We set the display brightness to 200 nits, which, in the case of the S20 Ultra, was at 58.9%. We test all batteries at 200 nits to provide comparable results.
The stock display setting provided the most uptime. The Galaxy S20 Ultra battery ran for 4 hours 58 minutes. Keep in mind, that’s running a continuous Speed Test G loop, or pushing the processor pretty hard while keeping the screen on.
Boosting the screen refresh rate to 120Hz took a noticeable toll on battery life. In this configuration, the Galaxy S20 Ultra battery ran for 4 hours 32 minutes. That’s a drop of about 9% when compared to the 60Hz setting.
Last, we tested the battery at Quad HD+. The Galaxy S20 Ultra battery life saw a drop to 4 hours 9 minutes. That’s a drop of 16.4% when compared to the Full HD+ setting.
Clearly, keeping the resolution and refresh rate in check will deliver the best battery life.
In addition to collecting battery life data, our test also shows us how the processor performs. If you’re curious to see how the Samsung Galaxy S20 Ultra processor compares to other recent flagships, we’ve got a nice little graph for you.
The majority of phones on this chart have a Qualcomm Snapdragon 855 processor under the hood.

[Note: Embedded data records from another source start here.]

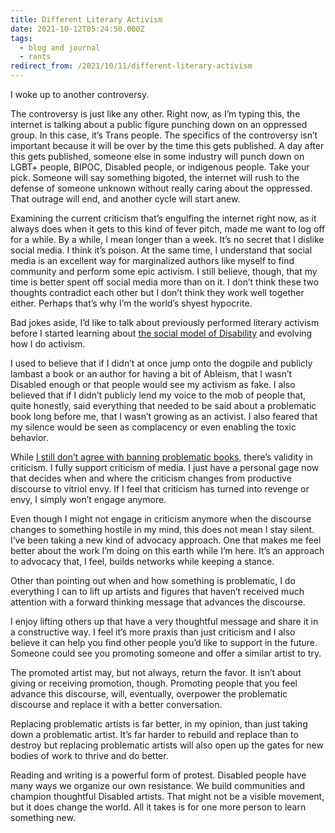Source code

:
 ```yaml
---
title: Different Literary Activism
date: 2021-10-12T05:24:50.000Z
tags:
  - blog and journal
  - rants
redirect_from: /2021/10/11/different-literary-activism
---
```


I woke up to another controversy.

The controversy is just like any other. Right now, as I’m typing this, the internet is talking about a public figure punching down on an oppressed group. In this case, it’s Trans people. The specifics of the controversy isn’t important because it will be over by the time this gets published. A day after this gets published, someone else in some industry will punch down on LGBT+ people, BIPOC, Disabled people, or indigenous people. Take your pick. Someone will say something bigoted, the internet will rush to the defense of someone unknown without really caring about the oppressed. That outrage will end, and another cycle will start anew.

Examining the current criticism that’s engulfing the internet right now, as it always does when it gets to this kind of fever pitch, made me want to log off for a while. By a while, I mean longer than a week. It’s no secret that I dislike social media. I think it’s poison. At the same time, I understand that social media is an excellent way for marginalized authors like myself to find community and perform some epic activism. I still believe, though, that my time is better spent off social media more than on it. I don’t think these two thoughts contradict each other but I don’t think they work well together either. Perhaps that’s why I’m the world’s shyest hypocrite.

Bad jokes aside, I’d like to talk about previously performed literary activism before I started learning about [the social model of Disability](https://youtu.be/s6wavnGIR3w) and evolving how I do activism.

I used to believe that if I didn’t at once jump onto the dogpile and publicly lambast a book or an author for having a bit of Ableism, that I wasn’t Disabled enough or that people would see my activism as fake. I also believed that if I didn’t publicly lend my voice to the mob of people that, quite honestly, said everything that needed to be said about a problematic book long before me, that I wasn’t growing as an activist. I also feared that my silence would be seen as complacency or even enabling the toxic behavior.

While [I still don’t agree with banning problematic books,](/posts/4713) there’s validity in criticism. I fully support criticism of media. I just have a personal gage now that decides when and where the criticism changes from productive discourse to vitriol envy. If I feel that criticism has turned into revenge or envy, I simply won’t engage anymore.

Even though I might not engage in criticism anymore when the discourse changes to something hostile in my mind, this does not mean I stay silent. I’ve been taking a new kind of advocacy approach. One that makes me feel better about the work I’m doing on this earth while I’m here. It’s an approach to advocacy that, I feel, builds networks while keeping a stance.

Other than pointing out when and how something is problematic, I do everything I can to lift up artists and figures that haven’t received much attention with a forward thinking message that advances the discourse.

I enjoy lifting others up that have a very thoughtful message and share it in a constructive way. I feel it’s more praxis than just criticism and I also believe it can help you find other people you’d like to support in the future. Someone could see you promoting someone and offer a similar artist to try.

The promoted artist may, but not always, return the favor. It isn’t about giving or receiving promotion, though. Promoting people that you feel advance this discourse, will, eventually, overpower the problematic discourse and replace it with a better conversation.

Replacing problematic artists is far better, in my opinion, than just taking down a problematic artist. It’s far harder to rebuild and replace than to destroy but replacing problematic artists will also open up the gates for new bodies of work to thrive and do better.

Reading and writing is a powerful form of protest. Disabled people have many ways we organize our own resistance. We build communities and champion thoughtful Disabled artists. That might not be a visible movement, but it does change the world. All it takes is for one more person to learn something new.
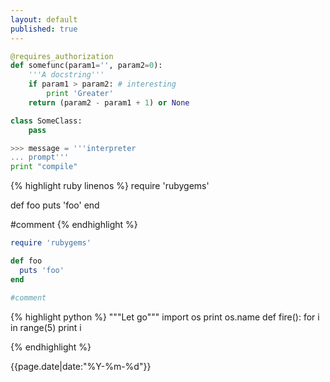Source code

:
 ```yaml
---
layout: default
published: true
---
```


```python
@requires_authorization
def somefunc(param1='', param2=0):
    '''A docstring'''
    if param1 > param2: # interesting
        print 'Greater'
    return (param2 - param1 + 1) or None

class SomeClass:
    pass

>>> message = '''interpreter
... prompt'''
print "compile"
```



{% highlight ruby linenos %}
require 'rubygems'

def foo
  puts 'foo'
end

#comment
{% endhighlight %}


```ruby
require 'rubygems'

def foo
  puts 'foo'
end

#comment
```



{% highlight python %}
"""Let go"""
import os
print os.name
def fire():
	for i in range(5)
		print i
	
{% endhighlight %}

{{page.date|date:"%Y-%m-%d"}}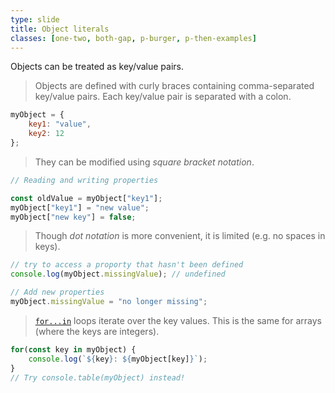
 ```yaml
---
type: slide
title: Object literals
classes: [one-two, both-gap, p-burger, p-then-examples]
---
```


Objects can be treated as key/value pairs.

> Objects are defined with curly braces containing comma-separated key/value pairs.
Each key/value pair is separated with a colon.

```js
myObject = {
    key1: "value",
    key2: 12
};
```

> They can be modified using *square bracket notation*.

```js
// Reading and writing properties

const oldValue = myObject["key1"]; 
myObject["key1"] = "new value";
myObject["new key"] = false;

```

> Though *dot notation* is more convenient, it is limited (e.g. no spaces in keys).

```js
// try to access a proporty that hasn't been defined
console.log(myObject.missingValue); // undefined

// Add new properties
myObject.missingValue = "no longer missing";
```

> [`for...in`] loops iterate over the key values.
This is the same for arrays (where the keys are integers).

```js
for(const key in myObject) {
    console.log(`${key}: ${myObject[key]}`);
}
// Try console.table(myObject) instead!
```

[`for...in`]: https://developer.mozilla.org/en-US/docs/Web/JavaScript/Reference/Statements/for...in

Only the Samsung Galaxy S20 Ultra has a Snapdragon 865. The performance boost of the 865 is clear, however, when pit against the field. The only phone that comes close is the ASUS ROG Phone 2, which has a supercharged 855 under the hood.
This is just a taste of our Galaxy S20 Ultra performance testing. We’ll have plenty more tests for you soon, including a much more in-depth performance test.